The Constitutional Law of Dreros
The Earliest Surviving Greek Law on Stone
(Circa 650 BCE – 600 BCE)
Meiggs & Lewis, A Selection of Greek Historical Inscriptions to the End of the Fifth Century B.C. (1969) No. 2 (pp. 2-3 provide the following translation of the law:
- "May God be kind (?). The city has thus decided; when a man has been kosmos, the same man shall not be kosmos again for ten years. If he does act as kosmos, whatever, judgements he gives, he shall owe double, and he shall lose his rights to office, as long as he lives, and whatever he does as kosmos shall be nothing.

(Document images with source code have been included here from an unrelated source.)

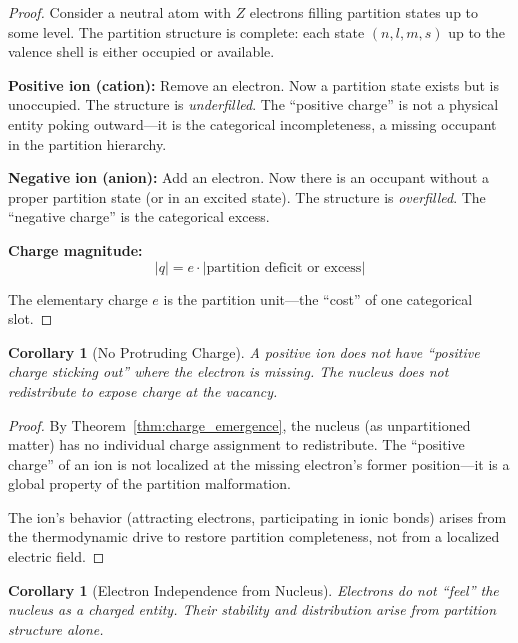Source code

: \documentclass[twocolumn,10pt,a4paper]{article}
\newtheorem{corollary}[theorem]{Corollary}
\theoremstyle{definition}
\theoremstyle{remark}
\begin{document}
\begin{proof}
Consider a neutral atom with $Z$ electrons filling partition states up to some level. The partition structure is complete: each state $(n, l, m, s)$ up to the valence shell is either occupied or available.

\textbf{Positive ion (cation):}
Remove an electron. Now a partition state exists but is unoccupied. The structure is \emph{underfilled}. The ``positive charge'' is not a physical entity poking outward---it is the categorical incompleteness, a missing occupant in the partition hierarchy.

\textbf{Negative ion (anion):}
Add an electron. Now there is an occupant without a proper partition state (or in an excited state). The structure is \emph{overfilled}. The ``negative charge'' is the categorical excess.

\textbf{Charge magnitude:}
\begin{equation}
    |q| = e \cdot |\text{partition deficit or excess}|
\end{equation}

The elementary charge $e$ is the partition unit---the ``cost'' of one categorical slot.
\end{proof}

\begin{corollary}[No Protruding Charge]
\label{cor:no_protrusion}
A positive ion does not have ``positive charge sticking out'' where the electron is missing. The nucleus does not redistribute to expose charge at the vacancy.
\end{corollary}

\begin{proof}
By Theorem~\ref{thm:charge_emergence}, the nucleus (as unpartitioned matter) has no individual charge assignment to redistribute. The ``positive charge'' of an ion is not localized at the missing electron's former position---it is a global property of the partition malformation.

The ion's behavior (attracting electrons, participating in ionic bonds) arises from the thermodynamic drive to restore partition completeness, not from a localized electric field.
\end{proof}

\begin{corollary}[Electron Independence from Nucleus]
\label{cor:electron_independence}
Electrons do not ``feel'' the nucleus as a charged entity. Their stability and distribution arise from partition structure alone.
\end{corollary}
\end{document}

The swearers shall be the kosmos (.e. the body of kosmoi) and the damioi, and twenty of the city."
Meiggs & Lewis p. 3 provide the following technical commentary on the law:
- "The law forbids the repeated tenure of the office of kosmos, presumably, as elsewhere in Crete, the chief magistracy, before ten years have elapsed. The provision is paralleled at Gortyn[4]... sixth century, and it has generally been explained there by the need to make a break in the financial and legal immunity of a magistrate. The length of time which has to elapse in Dreros, however, suggests strongly that the motive was rather to limit the possibilities of using the office as a stepping-stone to tyranny (the first editors) or to bolster the power of an individual family (Ehrenberg, Willets). "

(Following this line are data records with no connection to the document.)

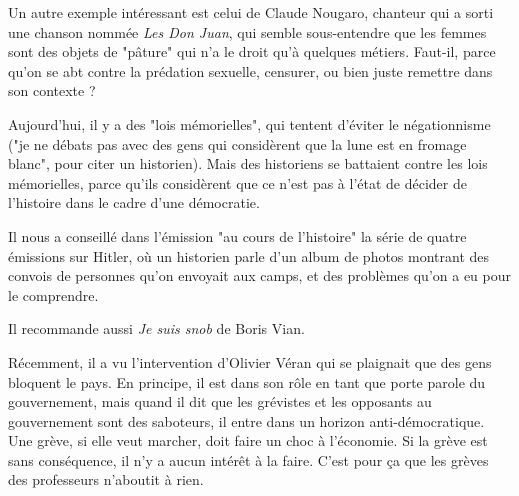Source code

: \documentclass[a4paper,12pt]{book}
\begin{document}
\par Un autre exemple intéressant est celui de Claude Nougaro, chanteur qui a sorti une chanson nommée \textit{Les Don Juan}, qui semble sous-entendre que les femmes sont des objets de "pâture" qui n'a le droit qu'à quelques métiers. Faut-il, parce qu'on se abt contre la prédation sexuelle, censurer, ou bien juste remettre dans son contexte ?
\par Aujourd'hui, il y a des "lois mémorielles", qui tentent d'éviter le négationnisme ("je ne débats pas avec des gens qui considèrent que la lune est en fromage blanc", pour citer un historien). Mais des historiens se battaient contre les lois mémorielles, parce qu'ils considèrent que ce n'est pas à l'état de décider de l'histoire dans le cadre d'une démocratie.
\par Il nous a conseillé dans l'émission "au cours de l'histoire" la série de quatre émissions sur Hitler, où un historien parle d'un album de photos montrant des convois de personnes qu'on envoyait aux camps, et des problèmes qu'on a eu pour le comprendre.
\par Il recommande aussi \textit{Je suis snob} de Boris Vian.
\par Récemment, il a vu l'intervention d'Olivier Véran qui se plaignait que des gens bloquent le pays. En principe, il est dans son rôle en tant que porte parole du gouvernement, mais quand il dit que les grévistes et les opposants au gouvernement sont des saboteurs, il entre dans un horizon anti-démocratique. Une grève, si elle veut marcher, doit faire un choc à l'économie. Si la grève est sans conséquence, il n'y a aucun intérêt à la faire. C'est pour ça que les grèves des professeurs n'aboutit à rien.
\end{document}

Bryn Mawr Classical Review 2017.09.47
Reviewed by James Kierstead, Victoria University of Wellington
- The Gortyn Law Code mandates that an heiress can only marry someone outside her phylē[5] once she has exhausted all the options within it (col. 7.50-8.35). For Grote, this was to ensure a rotation of the powerful office of kosmos among all the city’s great families. The kosmos was rotated through the phylai, and the great families needed to be kept within their phylai if the system was not to be circumvented. The system eventually broke down in the fourth century, probably because the phylai were never equal in power, and the most powerful phylai came to find waiting for office intolerable. The Gortynian phylai also sent members to a Council.
- The situation at Dreros is less clear, but a seventh-century inscription (Koerner no. 91) contains the phrase πόλι ἔϝαδε διαλήσασι πυλᾶσι, ‘the city decided after consulting the phylai.’ Grote takes this to imply that representatives from each phylē met in a deliberative Council, which he identifies with the ‘Twenty of the polis’ mentioned in the famous inscription limiting iteration of the office of kosmos (ML 2).
Footnotes
- ↑ Online Bible Concordance, Winterbourne, Ontario, Canada. See Thayers Lexicon.
- ↑ “For example, a very early constitutional inscription shows that 7th-century Drerus on Crete prohibited tenure of the office of kosmos—a local magistracy—until 10 years had elapsed since a man’s last tenure.) That is a refreshing approach and surely contains some truth. “ The Later Archaic Periods, The rise of the tyrants https://www.britannica.com/place/ancient-Greece/The-later-Archaic-periods
- ↑ John Burnet's Early Greek Philosophy: Section A: Introduction
- ↑ Gortyn is an archaeological site on the Mediterranean island of Crete
- ↑ Phyle is an ancient Greek term for clan or tribe. They were usually ruled by a basileus. Some of them can be classified by their geographic location: the Geleontes, the Argadeis, the Hopletes, and the Agikoreis, in Ionia; the Hylleans, the Pamphyles, the Dymanes, in the Dorian region.